Lawrence Livermore National Laboratory

Schematic layout of NIF’s final optics assembly (FOA). The suite of optics for one beamline is on the right.

The final optics assemblies (FOAs) are the last element of the main laser system and the first of the target area systems. Each FOA contains four integrated optics modules (IOMs) that incorporate beam conditioning, frequency conversion, focusing, diagnostic sampling, and debris shielding capabilities into a single compact assembly. These optics are shown in the figure at right. The same mechanical, optical, and beam control components that are used in the FOA at the target chamber are reproduced for a single beamline in the precision diagnostic system.

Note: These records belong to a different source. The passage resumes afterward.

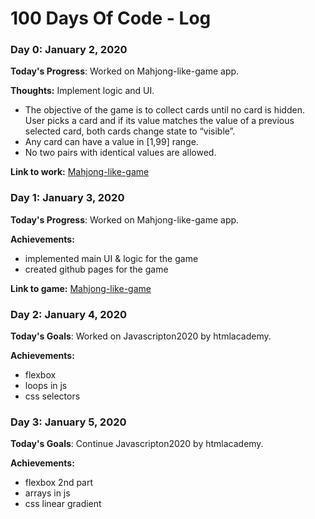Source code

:# 100 Days Of Code - Log

### Day 0: January 2, 2020

**Today's Progress**: Worked on Mahjong-like-game app.

**Thoughts:** Implement logic and UI.
- The objective of the game is to collect cards until no card is hidden. User picks a card and if its value matches the value of a previous selected card, both cards change state to “visible”.
- Any card can have a value in [1,99] range. 
- No two pairs with identical values are allowed.

**Link to work:** [Mahjong-like-game](https://github.com/BeMoreHuman/Mahjong-like-game)

### Day 1: January 3, 2020

**Today's Progress**: Worked on Mahjong-like-game app.

**Achievements:**
- implemented main UI & logic for the game
- created github pages for the game

**Link to game:** [Mahjong-like-game](https://bemorehuman.github.io/Mahjong-like-game/index.html)

### Day 2: January 4, 2020

**Today's Goals**: Worked on Javascripton2020 by htmlacademy.

**Achievements:**
- flexbox
- loops in js
- css selectors

### Day 3: January 5, 2020

**Today's Goals**: Continue Javascripton2020 by htmlacademy.

**Achievements:**
- flexbox 2nd part
- arrays in js
- css linear gradient
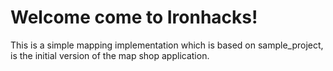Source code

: # Welcome come to Ironhacks!

This is a simple mapping implementation which is based on sample_project, is the initial version of the map shop application.
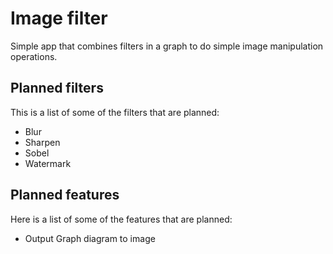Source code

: # Image filter

Simple app that combines filters in a graph to do simple image manipulation operations.

## Planned filters

This is a list of some of the filters that are planned:

- Blur
- Sharpen
- Sobel
- Watermark

## Planned features

Here is a list of some of the features that are planned:

- Output Graph diagram to image
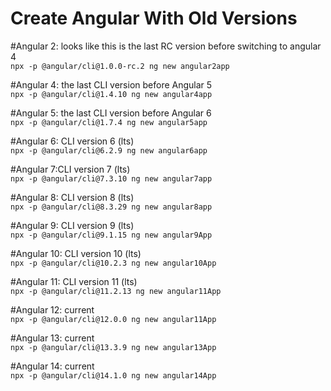 # Create Angular With Old Versions

#Angular 2: looks like this is the last RC version before switching to angular 4  <br>
`npx -p @angular/cli@1.0.0-rc.2 ng new angular2app`

#Angular 4: the last CLI version before Angular 5 <br>
`npx -p @angular/cli@1.4.10 ng new angular4app`

#Angular 5: the last CLI version before Angular 6 <br>
`npx -p @angular/cli@1.7.4 ng new angular5app`

#Angular 6: CLI version 6 (lts) <br>
`npx -p @angular/cli@6.2.9 ng new angular6app `

#Angular 7:CLI version 7 (lts) <br>
`npx -p @angular/cli@7.3.10 ng new angular7app `

#Angular 8: CLI version 8 (lts) <br>
`npx -p @angular/cli@8.3.29 ng new angular8app `

#Angular 9: CLI version 9 (lts) <br>
`npx -p @angular/cli@9.1.15 ng new angular9App`

#Angular 10: CLI version 10 (lts) <br>
`npx -p @angular/cli@10.2.3 ng new angular10App`

#Angular 11: CLI version 11 (lts) <br>
`npx -p @angular/cli@11.2.13 ng new angular11App`

#Angular 12: current <br>
`npx -p @angular/cli@12.0.0 ng new angular11App`

#Angular 13: current <br>
`npx -p @angular/cli@13.3.9 ng new angular13App`

#Angular 14: current <br>
`npx -p @angular/cli@14.1.0 ng new angular14App`
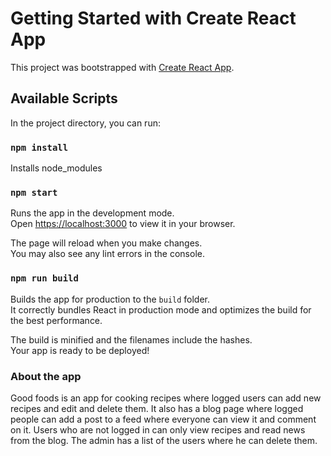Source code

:# Getting Started with Create React App

This project was bootstrapped with [Create React App](https://github.com/facebook/create-react-app).

## Available Scripts

In the project directory, you can run:

### `npm install`
Installs node_modules

### `npm start`

Runs the app in the development mode.\
Open [https://localhost:3000](https://localhost:3000) to view it in your browser.

The page will reload when you make changes.\
You may also see any lint errors in the console.

### `npm run build`

Builds the app for production to the `build` folder.\
It correctly bundles React in production mode and optimizes the build for the best performance.

The build is minified and the filenames include the hashes.\
Your app is ready to be deployed!


### About the app
Good foods is an app for cooking recipes where logged users can add new recipes and edit and delete them. It also has a blog page where logged people can add a post to a feed where everyone can view it and comment on it. Users who are not logged in can only view recipes and read news from the blog. The admin has a list of the users where he can delete them.

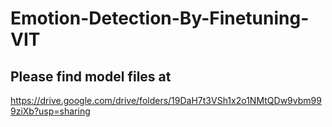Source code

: # Emotion-Detection-By-Finetuning-VIT

## Please find model files at 
https://drive.google.com/drive/folders/19DaH7t3VSh1x2o1NMtQDw9vbm999ziXb?usp=sharing
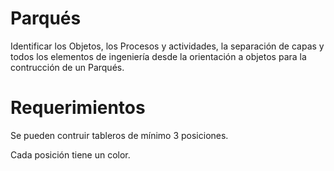 # Parqués
Identificar los Objetos, los Procesos y actividades, la separación de capas y todos los elementos de ingeniería desde la orientación a objetos para la contrucción de un Parqués.

# Requerimientos

Se pueden contruir tableros de mínimo 3 posiciones.

Cada posición tiene un color.


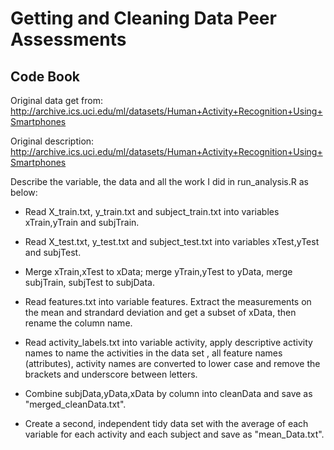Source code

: # Getting and Cleaning Data Peer Assessments
## Code Book

Original data get from:
http://archive.ics.uci.edu/ml/datasets/Human+Activity+Recognition+Using+Smartphones

Original description:
http://archive.ics.uci.edu/ml/datasets/Human+Activity+Recognition+Using+Smartphones

Describe the variable, the data and all the work I did in run_analysis.R as below:

* Read X_train.txt, y_train.txt and subject_train.txt into variables xTrain,yTrain and subjTrain. 

* Read X_test.txt, y_test.txt and subject_test.txt into variables xTest,yTest and subjTest.

* Merge xTrain,xTest to xData; merge yTrain,yTest to yData, merge subjTrain, subjTest to subjData.

* Read features.txt into variable features. Extract the measurements on the mean and strandard deviation and get a subset of xData, then rename the column name.

* Read activity_labels.txt into variable activity, apply descriptive activity names to name the activities in the data set , all feature names (attributes), activity names are converted to lower case and remove the brackets and underscore between letters.

* Combine subjData,yData,xData by column into cleanData and save as "merged_cleanData.txt".

* Create a second, independent tidy data set with the average of each variable for each activity and each subject and save as "mean_Data.txt".
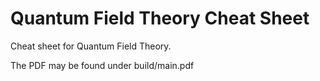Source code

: # Quantum Field Theory Cheat Sheet
Cheat sheet for Quantum Field Theory.

The PDF may be found under build/main.pdf
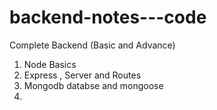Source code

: # backend-notes---code
Complete Backend (Basic and Advance)

1. Node Basics
2. Express , Server and Routes
3. Mongodb databse and mongoose
4.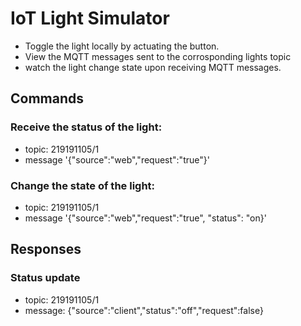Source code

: # IoT Light Simulator
+ Toggle the light locally by actuating the button.
+ View the MQTT messages sent to the corrosponding lights topic
+ watch the light change state upon receiving MQTT messages.  
## Commands
### Receive the status of the light:
+ topic: 219191105/1 
+ message '{"source":"web","request":"true"}'
### Change the state of the light:
+ topic: 219191105/1 
+ message '{"source":"web","request":"true", "status": "on}'
## Responses
### Status update
+ topic: 219191105/1
+ message: {"source":"client","status":"off","request":false}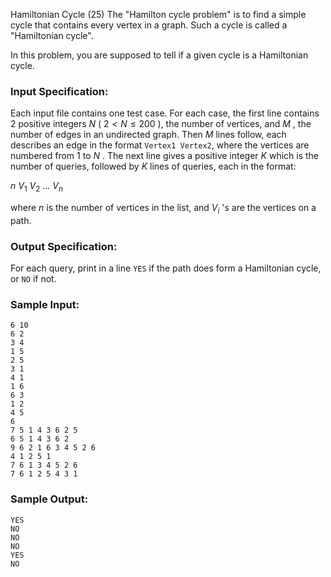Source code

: Hamiltonian Cycle (25)
The "Hamilton cycle problem" is to find a simple cycle that contains every
vertex in a graph. Such a cycle is called a "Hamiltonian cycle".

In this problem, you are supposed to tell if a given cycle is a Hamiltonian
cycle.

### Input Specification:

Each input file contains one test case. For each case, the first line contains
2 positive integers $N$ ( $2< N \le 200$ ), the number of vertices, and $M$ ,
the number of edges in an undirected graph. Then $M$ lines follow, each
describes an edge in the format `Vertex1 Vertex2`, where the vertices are
numbered from 1 to $N$ . The next line gives a positive integer $K$ which is
the number of queries, followed by $K$ lines of queries, each in the format:

$n$ $V_1$ $V_2$ ... $V_n$

where $n$ is the number of vertices in the list, and $V_i$ 's are the vertices
on a path.

### Output Specification:

For each query, print in a line `YES` if the path does form a Hamiltonian
cycle, or `NO` if not.

### Sample Input:

    
    
    6 10
    6 2
    3 4
    1 5
    2 5
    3 1
    4 1
    1 6
    6 3
    1 2
    4 5
    6
    7 5 1 4 3 6 2 5
    6 5 1 4 3 6 2
    9 6 2 1 6 3 4 5 2 6
    4 1 2 5 1
    7 6 1 3 4 5 2 6
    7 6 1 2 5 4 3 1
    

### Sample Output:

    
    
    YES
    NO
    NO
    NO
    YES
    NO
    

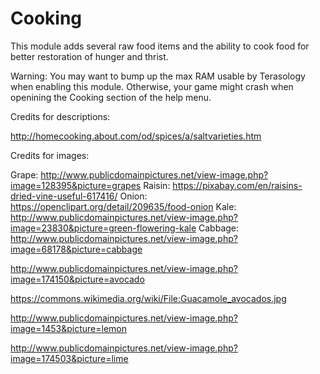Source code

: Cooking
============

This module adds several raw food items and the ability to cook food for better restoration of hunger and thrist.

Warning: You may want to bump up the max RAM usable by Terasology when enabling this module. Otherwise, your game might
crash when openining the Cooking section of the help menu.

Credits for descriptions:

http://homecooking.about.com/od/spices/a/saltvarieties.htm

Credits for images:

Grape: http://www.publicdomainpictures.net/view-image.php?image=128395&picture=grapes
Raisin: https://pixabay.com/en/raisins-dried-vine-useful-617416/
Onion: https://openclipart.org/detail/209635/food-onion
Kale: http://www.publicdomainpictures.net/view-image.php?image=23830&picture=green-flowering-kale
Cabbage: http://www.publicdomainpictures.net/view-image.php?image=68178&picture=cabbage


http://www.publicdomainpictures.net/view-image.php?image=174150&picture=avocado

https://commons.wikimedia.org/wiki/File:Guacamole_avocados.jpg

http://www.publicdomainpictures.net/view-image.php?image=1453&picture=lemon

http://www.publicdomainpictures.net/view-image.php?image=174503&picture=lime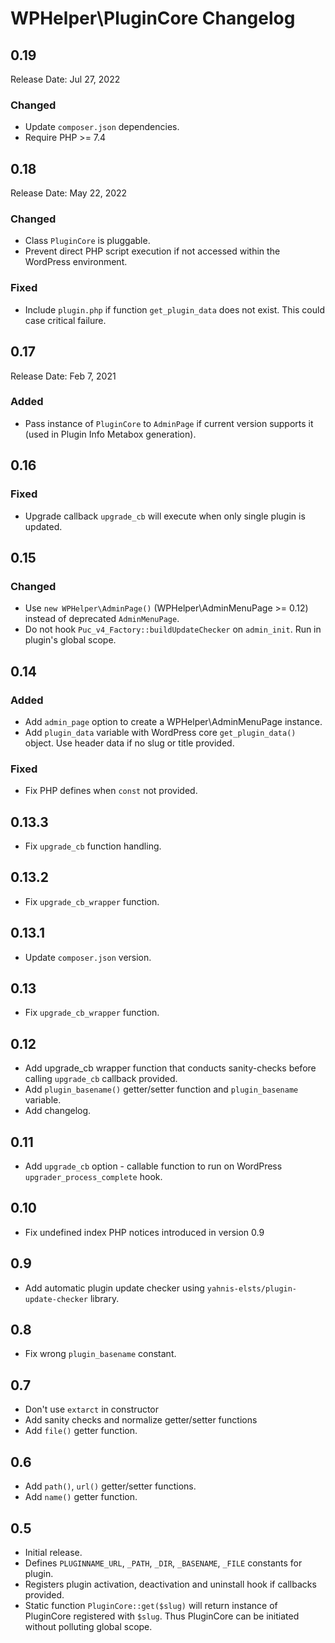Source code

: # WPHelper\PluginCore Changelog

## 0.19
Release Date: Jul 27, 2022

### Changed

- Update `composer.json` dependencies.
- Require PHP >= 7.4

## 0.18
Release Date: May 22, 2022

### Changed

- Class `PluginCore` is pluggable.
- Prevent direct PHP script execution if not accessed within the WordPress environment.

### Fixed

- Include `plugin.php` if function `get_plugin_data` does not exist. This could case critical failure.

## 0.17
Release Date: Feb 7, 2021

### Added

- Pass instance of `PluginCore` to `AdminPage` if current version supports it (used in Plugin Info Metabox generation).

## 0.16

### Fixed

- Upgrade callback `upgrade_cb` will execute when only single plugin is updated.

## 0.15

### Changed

- Use `new WPHelper\AdminPage()` (WPHelper\AdminMenuPage >= 0.12) instead of deprecated `AdminMenuPage`.
- Do not hook `Puc_v4_Factory::buildUpdateChecker` on `admin_init`. Run in plugin's global scope.

## 0.14

### Added

- Add `admin_page` option to create a WPHelper\AdminMenuPage instance.
- Add `plugin_data` variable with WordPress core `get_plugin_data()` object. Use header data if no slug or title provided.

### Fixed
- Fix PHP defines when `const` not provided.

## 0.13.3
- Fix `upgrade_cb` function handling.

## 0.13.2
- Fix `upgrade_cb_wrapper` function.

## 0.13.1
- Update `composer.json` version.

## 0.13
- Fix `upgrade_cb_wrapper` function.

## 0.12
- Add upgrade_cb wrapper function that conducts sanity-checks before calling `upgrade_cb` callback provided.
- Add `plugin_basename()` getter/setter function and `plugin_basename` variable.
- Add changelog.

## 0.11
- Add `upgrade_cb` option - callable function to run on WordPress `upgrader_process_complete` hook.

## 0.10
- Fix undefined index PHP notices introduced in version 0.9

## 0.9
- Add automatic plugin update checker using `yahnis-elsts/plugin-update-checker` library.

## 0.8
- Fix wrong `plugin_basename` constant.

## 0.7
- Don't use `extarct` in constructor
- Add sanity checks and normalize getter/setter functions
- Add `file()` getter function.

## 0.6
- Add `path()`, `url()` getter/setter functions.
- Add `name()` getter function.

## 0.5
- Initial release.
- Defines `PLUGINNAME_URL`, `_PATH`, `_DIR`, `_BASENAME`, `_FILE` constants for plugin.
- Registers plugin activation, deactivation and uninstall hook if callbacks provided.
- Static function `PluginCore::get($slug)` will return instance of PluginCore registered with `$slug`. Thus PluginCore can be initiated without polluting global scope.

The FOAs mount to the NIF target chamber and house the final set of optics for four NIF beamlines as line replaceable units; each optic can be individually replaced as required. NIF’s 192 beamlines connect to the target chamber, in groups of four, through the 48 FOAs. The FOAs are symmetrically distributed around the upper and lower hemispheres of the target chamber so that the laser beams are optimally located to provide the proper orientation as they are directed toward the target. Adjustments of the final turning mirrors allow pointing the focused beams to different locations near the center of the target chamber (+/- 3 cm) to accommodate a variety of experiments.

Final Optics Assemblies Final optics assemblies attached to the lower hemisphere of the NIF target chamber (blue).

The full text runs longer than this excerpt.